You won't be able to reproduce Wiles's Argument, or at least I'm confident you won't understand it; I know I wouldn't if I read it. It shows that all semi-stable ellitpic curves are moduilar, and i seem to recall something about galois representations being required. In anycase that is not important.

 

"Saying that only n=3,4,5 are primitive is pointless, none of the solutions for those cases are general solutions to the problem, they are in effect a waste of time. Are you able to reproduce Wiles argument?

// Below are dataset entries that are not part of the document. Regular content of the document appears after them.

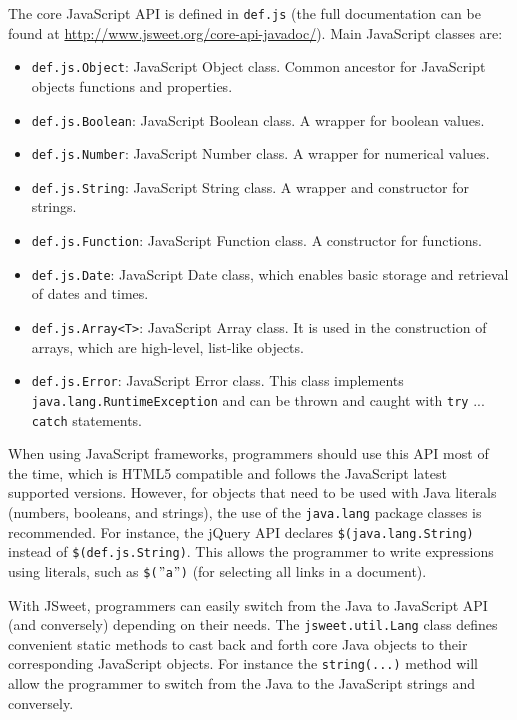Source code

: \documentclass[a4paper]{report}
\begin{document}
The core JavaScript API is defined in \texttt{def.js} (the full documentation can be found at \url{http://www.jsweet.org/core-api-javadoc/}). Main JavaScript classes are:

\begin{itemize}
\item \texttt{def.js.Object}: JavaScript Object class. Common ancestor for JavaScript objects functions and properties.
\item \texttt{def.js.Boolean}: JavaScript Boolean class. A wrapper for boolean values.
\item \texttt{def.js.Number}: JavaScript Number class. A wrapper for numerical values.
\item \texttt{def.js.String}: JavaScript String class. A wrapper and constructor for strings.
\item \texttt{def.js.Function}: JavaScript Function class. A constructor for functions.
\item \texttt{def.js.Date}: JavaScript Date class, which enables basic storage and retrieval of dates and times.
\item \texttt{def.js.Array<T>}: JavaScript Array class. It is used in the construction of arrays, which are high-level, list-like objects.
\item \texttt{def.js.Error}: JavaScript Error class. This class implements \texttt{java.lang.RuntimeException} and can be thrown and caught with \texttt{try} ... \texttt{catch} statements.
\end{itemize}

When using JavaScript frameworks, programmers should use this API most of the time, which is HTML5 compatible and follows the JavaScript latest supported versions. However, for objects that need to be used with Java literals (numbers, booleans, and strings), the use of the \texttt{java.lang} package classes is recommended. For instance, the jQuery API declares \texttt{\$(java.lang.String)} instead of \texttt{\$(def.\-js.\-String)}. This allows the programmer to write expressions using literals, such as \texttt{\$($"$a$"$)} (for selecting all links in a document).

With JSweet, programmers can easily switch from the Java to JavaScript API (and conversely) depending on their needs. The \texttt{jsweet.util.Lang} class defines convenient static methods to cast back and forth core Java objects to their corresponding JavaScript objects. For instance the \texttt{string(...)} method will allow the programmer to switch from the Java to the JavaScript strings and conversely.
\end{document}
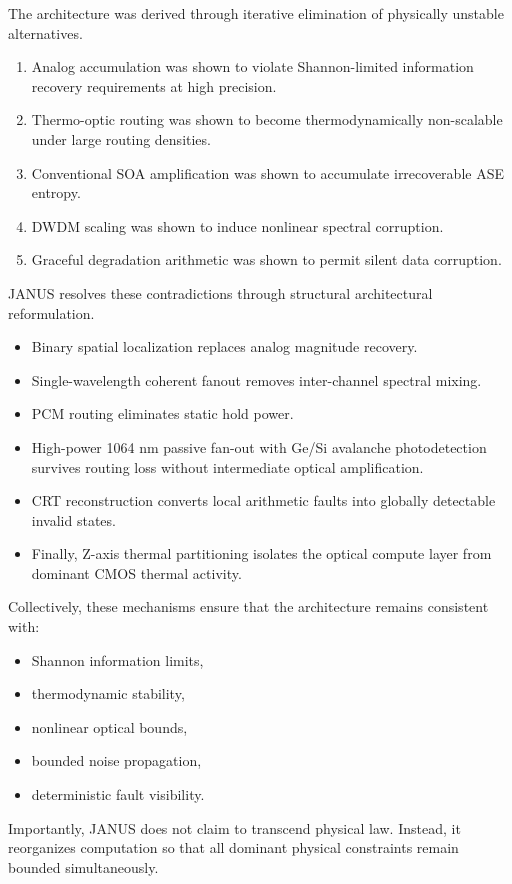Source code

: \documentclass[journal]{IEEEtran}
\begin{document}
The architecture was derived through iterative elimination of physically unstable alternatives.
\begin{enumerate}
\item  Analog accumulation was shown to violate Shannon-limited information recovery requirements at high precision.
\item  Thermo-optic routing was shown to become thermodynamically non-scalable under large routing densities.
\item  Conventional SOA amplification was shown to accumulate irrecoverable ASE entropy.
\item  DWDM scaling was shown to induce nonlinear spectral corruption.
\item  Graceful degradation arithmetic was shown to permit silent data corruption.
\end{enumerate}

JANUS resolves these contradictions through structural architectural reformulation.
\begin{itemize}
\item  Binary spatial localization replaces analog magnitude recovery.
\item  Single-wavelength coherent fanout removes inter-channel spectral mixing.
\item  PCM routing eliminates static hold power.
\item  High-power 1064 nm passive fan-out with Ge/Si avalanche photodetection survives routing loss without intermediate optical amplification.
\item  CRT reconstruction converts local arithmetic faults into globally detectable invalid states.
\item  Finally, Z-axis thermal partitioning isolates the optical compute layer from dominant CMOS thermal activity.
\end{itemize}
Collectively, these mechanisms ensure that the architecture remains consistent with:
\begin{itemize}
\item  Shannon information limits,
\item  thermodynamic stability,
\item  nonlinear optical bounds,
\item bounded noise propagation,
\item  deterministic fault visibility.
\end{itemize}
Importantly, JANUS does not claim to transcend physical law. Instead, it reorganizes computation so that all dominant physical constraints remain bounded simultaneously.
\end{document}
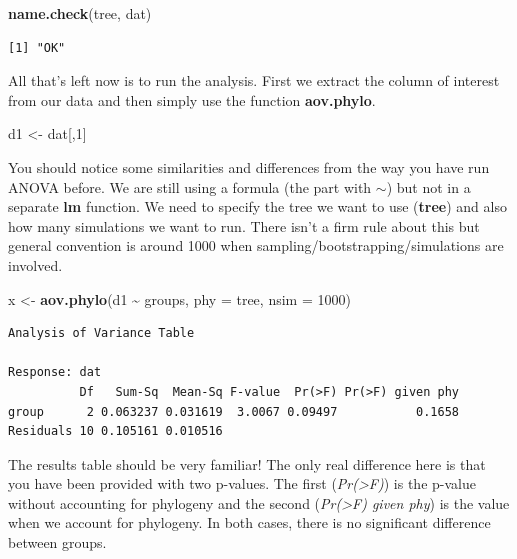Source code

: \documentclass[
]{book}
\newenvironment{Shaded}{\begin{snugshade}}{\end{snugshade}}
\newcommand{\DataTypeTok}[1]{\textcolor[rgb]{0.13,0.29,0.53}{#1}}
\newcommand{\DecValTok}[1]{\textcolor[rgb]{0.00,0.00,0.81}{#1}}
\newcommand{\KeywordTok}[1]{\textcolor[rgb]{0.13,0.29,0.53}{\textbf{#1}}}
\newcommand{\NormalTok}[1]{#1}
\newcommand{\OperatorTok}[1]{\textcolor[rgb]{0.81,0.36,0.00}{\textbf{#1}}}
\newcommand{\StringTok}[1]{\textcolor[rgb]{0.31,0.60,0.02}{#1}}
\begin{document}
\begin{Shaded}
\begin{Highlighting}[]
\KeywordTok{name.check}\NormalTok{(tree, dat)}
\end{Highlighting}
\end{Shaded}

\begin{verbatim}
[1] "OK"
\end{verbatim}

All that's left now is to run the analysis. First we extract the column of interest from our data and then simply use the function \textbf{aov.phylo}.

\begin{Shaded}
\begin{Highlighting}[]
\NormalTok{d1 \textless{}{-}}\StringTok{ }\NormalTok{dat[,}\DecValTok{1}\NormalTok{]}
\end{Highlighting}
\end{Shaded}

You should notice some similarities and differences from the way you have run ANOVA before. We are still using a formula (the part with \(\sim\)) but not in a separate \textbf{lm} function. We need to specify the tree we want to use (\textbf{tree}) and also how many simulations we want to run. There isn't a firm rule about this but general convention is around 1000 when sampling/bootstrapping/simulations are involved.

\begin{Shaded}
\begin{Highlighting}[]
\NormalTok{x \textless{}{-}}\StringTok{ }\KeywordTok{aov.phylo}\NormalTok{(d1 }\OperatorTok{\textasciitilde{}}\StringTok{ }\NormalTok{groups, }\DataTypeTok{phy =}\NormalTok{ tree, }\DataTypeTok{nsim =} \DecValTok{1000}\NormalTok{)}
\end{Highlighting}
\end{Shaded}

\begin{verbatim}
Analysis of Variance Table

Response: dat
          Df   Sum-Sq  Mean-Sq F-value  Pr(>F) Pr(>F) given phy
group      2 0.063237 0.031619  3.0067 0.09497           0.1658
Residuals 10 0.105161 0.010516                                 
\end{verbatim}

The results table should be very familiar! The only real difference here is that you have been provided with two p-values. The first (\emph{Pr(\textgreater F)}) is the p-value without accounting for phylogeny and the second (\emph{Pr(\textgreater F) given phy}) is the value when we account for phylogeny. In both cases, there is no significant difference between groups.
\end{document}
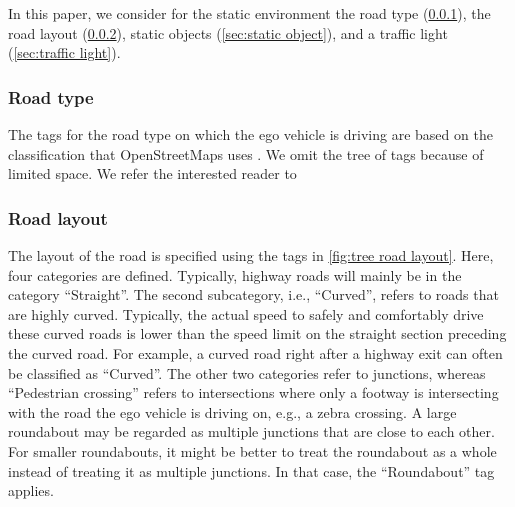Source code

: \documentclass[twoside,twocolumn,9pt]{extarticle}
\theoremstyle{plain}
\begin{document}
In this paper, we consider for the static environment the road type (\cref{sec:road type}), the road layout (\cref{sec:road layout}), static objects (\cref{sec:static object}), and a traffic light (\cref{sec:traffic light}).



\subsubsection{Road type}
\label{sec:road type}

The tags for the road type on which the ego vehicle is driving are based on the classification that OpenStreetMaps uses \autocite{HighwayKeyOSM}. We omit the tree of tags because of limited space. We refer the interested reader to \autocite{HighwayKeyOSM}

%



\subsubsection{Road layout}
\label{sec:road layout}

The layout of the road is specified using the tags in \cref{fig:tree road layout}. Here, four categories are defined. Typically, highway roads will mainly be in the category ``Straight''. The second subcategory, i.e., ``Curved'', refers to roads that are highly curved. Typically, the actual speed to safely and comfortably drive these curved roads is lower than the speed limit on the straight section preceding the curved road. For example, a curved road right after a highway exit can often be classified as ``Curved''. The other two categories refer to junctions, whereas ``Pedestrian crossing'' refers to intersections where only a footway is intersecting with the road the ego vehicle is driving on, e.g., a zebra crossing. A large roundabout may be regarded as multiple junctions that are close to each other. For smaller roundabouts, it might be better to treat the roundabout as a whole instead of treating it as multiple junctions. In that case, the ``Roundabout'' tag applies.
\end{document}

I probably could but I can't find a full exposition of it anywhere."

 

RIght, i didn't say n=3,4,5, I said in the n=2 case 3,4,5 is primitive and 6,8,10 isn't as solutions ot x^2+y^2=z^2, nor did i say that anything about theer being no other solutions.

 

The stuff aobut x^n mapping to z[x,y] doesn't make sense since even now since you haven't stated the domain of the map. HOw do I send x^n, (an element of Z[x]?) to something in Z[y,z]? or is it only a map fram n'th powers of elements of N to something? It is not a well defined function! And the expression

 

x^n=z^n-y^n

 

does not define a function to Z[y,z] (function from where?)

 

 

Better, perhaps is to look at the images of the two maps x--->x^n from N to Z, and (y,z)-->z^n-y^n from NxN to Z and look at their intersection as a subset of Z, wh ich is empty when n>2

Posted

Hopefully we can get past the semantics a little bit now that we know each other better. Yes, f:N->N where f(n)=p_n is a function but it doe snot produce prime numbers. In fact is'nt it true to say that it might be useful as a logical construct but in real life because we cannot derive and algortihm for its computation (like we can with say g(x)=x^2) it is of no practical use at all?

 

Here is my idea on that x^n=z^n-y^n. We ar enot talking function we are talking map. On the left see a representative of the set {x^n|n>2, x an integer} on the right see a representative of the set {z^n-y^n|n>2, y, z integers}

 

An assumption of a solution to Fermat says that for at least one pair of numbers in those sets the equation holds. If we can now show one solution implies infinitely many perhaps we can deduce reductio ad absurdum or some other contradiction. The point of the factorization I did on the left was to suggest that we could look at the monoids(?) formed by adding multiplication to the sets I listed above. It's a dead end but I don't think the reasoning was as ridiculuous as you made it out to be.

 

By the way the issue of sequences and factorization is very interesting to me that's why I posted that factorization thread. You of all people should find something worth commenting on there.

Posted
Hopefully we can get past the semantics a little bit now that we know each other better. Yes, f:N->N where f(n)=p_n is a function but it doe snot produce prime numbers. In fact is'nt it true to say that it might be useful as a logical construct but in real life because we cannot derive and algortihm for its computation (like we can with say g(x)=x^2) it is of no practical use at all?

 

 

right, then what is pi^2 to 10,000 decimal places? Plus there is an algorithm for working out the n'th prime, it just takes a long time. Existence is different from utility, a distinction you are not making.

 

Here is my idea on that x^n=z^n-y^n. We ar enot talking function we are talking map. On the left see a representative of the set {x^n|n>2, x an integer} on the right see a representative of the set {z^n-y^n|n>2, y, z integers}

 

 

then why not simply talk about the sets and their intesection? you are completely abusing that equals sign. functions and maps are the same thing.

 

An assumption of a solution to Fermat says that for at least one pair of numbers in those sets the equation holds. If we can now show one solution implies infinitely many perhaps we can deduce reductio ad absurdum or some other contradiction. The point of the factorization I did on the left was to suggest that we could look at the monoids(?) formed by adding multiplication to the sets I listed above. It's a dead end but I don't think the reasoning was as ridiculuous as you made it out to be.

 

it wasn't your reasoning, since it is impossible for me to deduce what you reasoning was. it was the fact that you wrote something that could not be made to make any sense with standard meanings, and I cannot second guess what your thoughts might be.

 

a simple reductio ad absurdum results was fermat's proof that there are no solutions to x^4+y^4=z^4 for positive integers. actually it proves that you can't write it as x^4+y^2=z^4 I think, which is stronger. google for it, there should be an explanation somewhere. I also have to different proofs of this argument (different in only minor ways) that i could write out but that's a hassle.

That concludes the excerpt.